State constitutions have varying requirements for the length of citizenship and residency of the governor but unlike the President, state governors do not need to be natural-born citizens. There is some ambiguity in some state constitutions if a governor must be a citizen or just a resident.

===Physical disability===
Two legally blind governors have served: Bob C. Riley, who was acting governor of Arkansas for 11 days in January 1975, and David Paterson, who was governor of New York from 2008 until 2011.

The current governor of Texas, Greg Abbott, has been paraplegic since an accident in 1984; he has used a wheelchair ever since. Governor of New York Franklin D. Roosevelt was paraplegic; he later became the first wheelchair-using president. Governor of Alabama George Wallace was paralyzed from the waist down after being shot in 1972. He never walked again.

==Salary==
The average salary of a state governor in 2009 was $124,398. The highest salary currently being accepted is that of New York Governor Kathy Hochul at $225,000. The lowest salaries are those of Maine Governor Janet Mills and Jenniffer González-Colón of Puerto Rico at $70,000 each.

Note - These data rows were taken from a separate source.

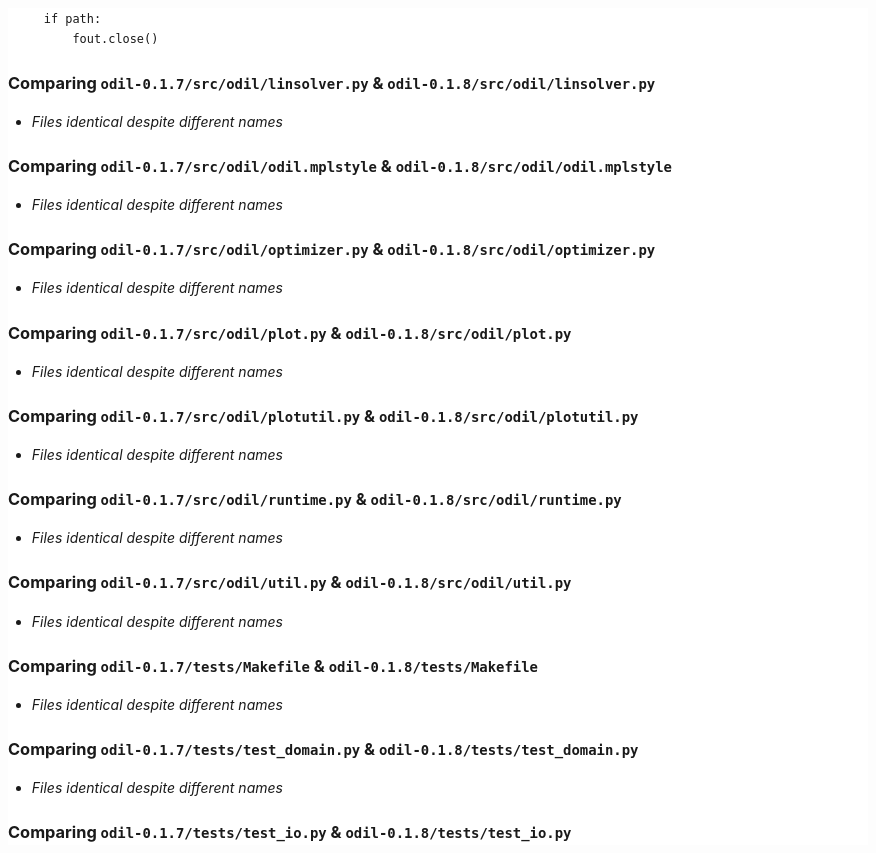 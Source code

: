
 ```diff
     if path:
         fout.close()
```

### Comparing `odil-0.1.7/src/odil/linsolver.py` & `odil-0.1.8/src/odil/linsolver.py`

 * *Files identical despite different names*

### Comparing `odil-0.1.7/src/odil/odil.mplstyle` & `odil-0.1.8/src/odil/odil.mplstyle`

 * *Files identical despite different names*

### Comparing `odil-0.1.7/src/odil/optimizer.py` & `odil-0.1.8/src/odil/optimizer.py`

 * *Files identical despite different names*

### Comparing `odil-0.1.7/src/odil/plot.py` & `odil-0.1.8/src/odil/plot.py`

 * *Files identical despite different names*

### Comparing `odil-0.1.7/src/odil/plotutil.py` & `odil-0.1.8/src/odil/plotutil.py`

 * *Files identical despite different names*

### Comparing `odil-0.1.7/src/odil/runtime.py` & `odil-0.1.8/src/odil/runtime.py`

 * *Files identical despite different names*

### Comparing `odil-0.1.7/src/odil/util.py` & `odil-0.1.8/src/odil/util.py`

 * *Files identical despite different names*

### Comparing `odil-0.1.7/tests/Makefile` & `odil-0.1.8/tests/Makefile`

 * *Files identical despite different names*

### Comparing `odil-0.1.7/tests/test_domain.py` & `odil-0.1.8/tests/test_domain.py`

 * *Files identical despite different names*

### Comparing `odil-0.1.7/tests/test_io.py` & `odil-0.1.8/tests/test_io.py`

There have been several instances where the governor of a state has either refused their salary in its entirety or instead only taken $1.00 per year. Alabama Governor Robert J. Bentley refused his yearly salary of $119,950.00 until the state reached full employment. Michigan Governor Rick Snyder took a $1.00 yearly salary. Texas Governor Greg Abbott has returned his salary to the state during each year he has held office. During his tenure as Governor of California, Arnold Schwarzenegger also did not accept his salary of $170,000 per year. However, several governors instead have decided to take a reduction in their salary instead of refusing it entirely. New York Governor Andrew Cuomo took a 5% reduction in his salary in 2015, and Kentucky Governor Steve Beshear reduced his salary by 10% during the same year.

Only nine states (Massachusetts, California, Illinois, New York, New Jersey, Michigan, Pennsylvania, North Carolina, and Virginia) currently offer their governors a higher salary than the $174,000 paid to members of Congress. In many states, the governor is not the highest-paid state employee; most often, that distinction is held by the head football or men's basketball coach at a major state university.

=== State governor salaries by state ===
This table listed below displays the gubernatorial salary by state as of the most recent year data is available. This includes the money that is allocated towards their salary whether or not a state governor decides to take that salary or not. The Governor of Maine was the lowest paid governor being paid $70,000 in 2023 while the highest paid state Governor was the Governor of New York who was paid $250,000 in 2023.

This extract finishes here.